- Average annual rate of USA's inflation is ~2% for the past couple of years
- Average annual return of S&P 500 is 10%
Many people suggest to move your money of your bank, which is maybe paying 1.5% APY, and into index funds so that your money is not depreciating. I agree with this advice because the math is simple: 1.5% < 2% < 10%. But I'd feel more comfortable if I knew why I was following the advice. Why does S&P 500 grow faster than inflation?

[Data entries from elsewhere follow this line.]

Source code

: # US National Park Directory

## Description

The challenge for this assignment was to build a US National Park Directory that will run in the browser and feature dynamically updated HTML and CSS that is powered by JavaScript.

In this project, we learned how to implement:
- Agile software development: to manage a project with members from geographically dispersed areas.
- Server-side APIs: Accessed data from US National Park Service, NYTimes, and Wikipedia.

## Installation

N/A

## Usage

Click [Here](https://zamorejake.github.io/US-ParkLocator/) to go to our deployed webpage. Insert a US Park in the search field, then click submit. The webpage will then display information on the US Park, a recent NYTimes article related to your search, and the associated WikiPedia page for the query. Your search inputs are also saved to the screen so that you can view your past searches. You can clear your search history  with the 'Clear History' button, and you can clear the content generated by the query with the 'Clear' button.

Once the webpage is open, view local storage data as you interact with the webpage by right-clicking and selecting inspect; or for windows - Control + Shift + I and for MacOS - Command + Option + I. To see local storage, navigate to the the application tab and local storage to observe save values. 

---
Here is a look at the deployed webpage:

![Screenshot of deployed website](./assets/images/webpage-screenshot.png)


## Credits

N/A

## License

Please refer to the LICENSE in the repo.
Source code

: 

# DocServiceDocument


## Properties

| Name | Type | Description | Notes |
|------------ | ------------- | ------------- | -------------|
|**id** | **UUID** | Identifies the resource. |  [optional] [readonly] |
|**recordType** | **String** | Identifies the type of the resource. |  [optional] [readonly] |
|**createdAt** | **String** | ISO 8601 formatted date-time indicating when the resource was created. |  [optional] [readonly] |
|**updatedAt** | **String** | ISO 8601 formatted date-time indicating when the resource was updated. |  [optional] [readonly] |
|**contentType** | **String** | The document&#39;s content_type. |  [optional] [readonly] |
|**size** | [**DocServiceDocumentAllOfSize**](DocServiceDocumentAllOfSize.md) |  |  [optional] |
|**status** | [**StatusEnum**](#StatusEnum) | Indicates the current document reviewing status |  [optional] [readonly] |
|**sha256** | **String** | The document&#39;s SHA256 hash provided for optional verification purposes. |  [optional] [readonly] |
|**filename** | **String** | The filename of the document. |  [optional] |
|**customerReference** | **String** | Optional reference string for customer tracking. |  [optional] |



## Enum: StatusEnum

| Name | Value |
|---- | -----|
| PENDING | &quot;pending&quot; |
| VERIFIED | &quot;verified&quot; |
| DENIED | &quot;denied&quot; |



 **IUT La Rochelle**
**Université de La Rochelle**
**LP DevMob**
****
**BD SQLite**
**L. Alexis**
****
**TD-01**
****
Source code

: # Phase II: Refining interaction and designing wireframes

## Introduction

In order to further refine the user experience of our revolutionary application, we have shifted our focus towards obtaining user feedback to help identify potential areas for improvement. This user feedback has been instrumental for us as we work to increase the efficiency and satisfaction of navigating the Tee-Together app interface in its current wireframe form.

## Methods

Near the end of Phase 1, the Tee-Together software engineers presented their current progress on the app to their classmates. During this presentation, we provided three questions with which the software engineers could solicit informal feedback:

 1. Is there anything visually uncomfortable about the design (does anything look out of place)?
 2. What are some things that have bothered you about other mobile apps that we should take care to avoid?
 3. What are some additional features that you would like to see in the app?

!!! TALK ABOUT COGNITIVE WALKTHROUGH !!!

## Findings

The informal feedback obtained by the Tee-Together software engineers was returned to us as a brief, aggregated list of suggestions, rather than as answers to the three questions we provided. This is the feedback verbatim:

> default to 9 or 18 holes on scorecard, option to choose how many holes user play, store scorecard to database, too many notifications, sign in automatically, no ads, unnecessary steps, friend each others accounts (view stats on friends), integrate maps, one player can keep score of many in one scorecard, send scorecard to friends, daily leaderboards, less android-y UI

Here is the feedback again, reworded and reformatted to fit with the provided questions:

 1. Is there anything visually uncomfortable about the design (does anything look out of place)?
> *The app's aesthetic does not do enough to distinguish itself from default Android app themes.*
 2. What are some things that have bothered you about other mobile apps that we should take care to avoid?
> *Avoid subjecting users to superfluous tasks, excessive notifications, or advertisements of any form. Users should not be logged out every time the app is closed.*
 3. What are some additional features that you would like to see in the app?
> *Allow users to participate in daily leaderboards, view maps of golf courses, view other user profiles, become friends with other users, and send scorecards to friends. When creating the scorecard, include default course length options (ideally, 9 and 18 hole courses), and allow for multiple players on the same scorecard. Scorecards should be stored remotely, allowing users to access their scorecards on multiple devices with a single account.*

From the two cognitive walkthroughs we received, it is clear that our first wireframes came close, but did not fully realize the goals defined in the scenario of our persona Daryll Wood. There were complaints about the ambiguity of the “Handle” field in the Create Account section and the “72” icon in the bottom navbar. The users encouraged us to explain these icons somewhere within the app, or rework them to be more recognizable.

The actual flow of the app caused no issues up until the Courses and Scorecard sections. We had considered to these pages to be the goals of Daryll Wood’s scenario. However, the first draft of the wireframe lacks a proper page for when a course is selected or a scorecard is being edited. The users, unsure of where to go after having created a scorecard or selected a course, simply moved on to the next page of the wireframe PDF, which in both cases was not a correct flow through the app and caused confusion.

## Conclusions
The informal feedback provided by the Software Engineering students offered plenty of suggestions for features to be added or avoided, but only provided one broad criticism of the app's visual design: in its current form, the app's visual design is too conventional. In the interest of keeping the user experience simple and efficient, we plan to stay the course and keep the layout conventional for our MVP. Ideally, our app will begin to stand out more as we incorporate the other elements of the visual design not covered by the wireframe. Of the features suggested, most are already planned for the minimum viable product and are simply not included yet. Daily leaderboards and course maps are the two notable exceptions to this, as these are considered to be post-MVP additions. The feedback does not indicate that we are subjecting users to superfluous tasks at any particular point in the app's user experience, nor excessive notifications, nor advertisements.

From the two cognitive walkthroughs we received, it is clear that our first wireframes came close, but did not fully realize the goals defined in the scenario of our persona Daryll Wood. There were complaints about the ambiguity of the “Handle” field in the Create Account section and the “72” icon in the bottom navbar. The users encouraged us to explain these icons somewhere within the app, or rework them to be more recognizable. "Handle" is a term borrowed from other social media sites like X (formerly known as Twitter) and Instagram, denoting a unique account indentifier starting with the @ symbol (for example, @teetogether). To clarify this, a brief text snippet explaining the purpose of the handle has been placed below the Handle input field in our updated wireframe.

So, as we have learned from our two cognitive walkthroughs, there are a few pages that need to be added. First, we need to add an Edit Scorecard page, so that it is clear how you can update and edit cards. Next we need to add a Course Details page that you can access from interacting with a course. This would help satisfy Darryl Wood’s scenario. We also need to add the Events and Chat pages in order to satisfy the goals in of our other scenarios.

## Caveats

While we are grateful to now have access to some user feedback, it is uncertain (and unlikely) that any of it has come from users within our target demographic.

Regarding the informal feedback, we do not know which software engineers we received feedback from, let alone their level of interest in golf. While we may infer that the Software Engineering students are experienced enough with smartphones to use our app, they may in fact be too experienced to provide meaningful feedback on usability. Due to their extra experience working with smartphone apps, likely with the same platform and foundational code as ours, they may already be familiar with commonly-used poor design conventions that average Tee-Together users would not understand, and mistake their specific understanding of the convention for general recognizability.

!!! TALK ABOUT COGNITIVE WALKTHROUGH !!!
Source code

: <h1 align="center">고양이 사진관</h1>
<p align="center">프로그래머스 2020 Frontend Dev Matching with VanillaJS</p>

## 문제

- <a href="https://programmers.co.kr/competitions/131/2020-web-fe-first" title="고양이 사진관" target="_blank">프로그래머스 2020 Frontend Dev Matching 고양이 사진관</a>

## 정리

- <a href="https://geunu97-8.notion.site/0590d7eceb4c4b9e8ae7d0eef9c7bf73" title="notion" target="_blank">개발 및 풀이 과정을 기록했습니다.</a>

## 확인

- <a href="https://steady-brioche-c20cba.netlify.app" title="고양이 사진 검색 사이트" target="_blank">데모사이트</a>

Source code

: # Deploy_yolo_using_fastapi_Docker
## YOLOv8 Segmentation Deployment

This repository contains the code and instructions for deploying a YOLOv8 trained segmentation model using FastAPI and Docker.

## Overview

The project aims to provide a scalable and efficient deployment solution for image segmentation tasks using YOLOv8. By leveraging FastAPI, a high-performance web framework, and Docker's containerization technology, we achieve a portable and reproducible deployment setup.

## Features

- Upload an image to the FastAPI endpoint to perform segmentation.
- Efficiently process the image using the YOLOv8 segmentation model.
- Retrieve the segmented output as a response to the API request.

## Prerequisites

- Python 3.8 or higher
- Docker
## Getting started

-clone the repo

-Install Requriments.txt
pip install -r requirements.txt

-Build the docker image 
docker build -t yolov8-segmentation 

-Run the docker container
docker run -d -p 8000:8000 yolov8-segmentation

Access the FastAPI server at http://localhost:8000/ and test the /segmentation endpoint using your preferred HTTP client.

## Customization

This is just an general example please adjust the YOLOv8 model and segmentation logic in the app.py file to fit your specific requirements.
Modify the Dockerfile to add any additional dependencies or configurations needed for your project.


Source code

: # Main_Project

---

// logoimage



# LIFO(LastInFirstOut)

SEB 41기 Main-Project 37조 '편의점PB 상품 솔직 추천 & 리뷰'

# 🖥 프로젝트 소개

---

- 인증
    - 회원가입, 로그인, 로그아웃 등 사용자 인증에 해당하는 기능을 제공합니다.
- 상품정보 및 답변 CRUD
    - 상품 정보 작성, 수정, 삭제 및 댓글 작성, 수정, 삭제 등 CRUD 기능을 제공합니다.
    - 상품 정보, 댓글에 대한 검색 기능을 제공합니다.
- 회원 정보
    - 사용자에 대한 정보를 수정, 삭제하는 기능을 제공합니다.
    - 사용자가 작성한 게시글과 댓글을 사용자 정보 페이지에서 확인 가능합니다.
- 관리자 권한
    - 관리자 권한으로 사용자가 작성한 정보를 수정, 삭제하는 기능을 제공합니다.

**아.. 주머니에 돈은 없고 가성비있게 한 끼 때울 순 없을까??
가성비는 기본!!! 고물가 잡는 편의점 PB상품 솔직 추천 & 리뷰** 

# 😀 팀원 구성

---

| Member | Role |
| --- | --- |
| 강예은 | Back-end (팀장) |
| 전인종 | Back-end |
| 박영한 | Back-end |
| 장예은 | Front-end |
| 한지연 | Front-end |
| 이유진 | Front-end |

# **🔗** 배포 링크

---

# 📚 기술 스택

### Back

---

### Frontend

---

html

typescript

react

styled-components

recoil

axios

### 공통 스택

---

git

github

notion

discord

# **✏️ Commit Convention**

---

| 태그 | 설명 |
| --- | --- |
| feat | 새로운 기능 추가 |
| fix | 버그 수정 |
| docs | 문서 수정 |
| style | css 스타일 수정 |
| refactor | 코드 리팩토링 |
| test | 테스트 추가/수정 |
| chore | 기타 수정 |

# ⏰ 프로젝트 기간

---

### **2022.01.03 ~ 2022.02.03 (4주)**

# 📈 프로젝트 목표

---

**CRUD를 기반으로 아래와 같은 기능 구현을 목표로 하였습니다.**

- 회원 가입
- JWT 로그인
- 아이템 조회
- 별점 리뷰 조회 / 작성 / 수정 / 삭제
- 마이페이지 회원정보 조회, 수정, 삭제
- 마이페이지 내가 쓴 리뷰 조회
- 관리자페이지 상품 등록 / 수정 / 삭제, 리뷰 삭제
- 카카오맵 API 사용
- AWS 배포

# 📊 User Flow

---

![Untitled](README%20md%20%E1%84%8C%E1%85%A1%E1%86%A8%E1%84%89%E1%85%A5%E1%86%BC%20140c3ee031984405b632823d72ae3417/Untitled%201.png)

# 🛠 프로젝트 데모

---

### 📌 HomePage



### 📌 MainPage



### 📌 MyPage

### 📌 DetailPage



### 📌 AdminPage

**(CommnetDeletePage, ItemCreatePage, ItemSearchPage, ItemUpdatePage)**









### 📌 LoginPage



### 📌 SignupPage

To play devil's advocate, I'm throwing out two counter examples below to the 10% growth. By no means am I a skilled economist, so I will not be offended if you correct me.
Spread of Wealth
I think the companies in the S&P 500 grow by selling more products. When their profits grow, investors have more faith in the company and buy their stock. Buying stock bumps up their NAV. But why would consumers only buy from these 500 USA companies? Aren't they also buying from the thousands of other companies in the world?
Google and Apple are both in the S&P 500. Let's say someone buys an iPhone from Apple. They would be unlikely to buy an Android phone and thus Google's operating system is unused. This is just one example of competition. Many other pairs of competitors exist in the S&P 500. The bottom line is when one company succeeds, their competitor may fail. So the net success of the two companies should remain neutral. The net will not grow 10% a year.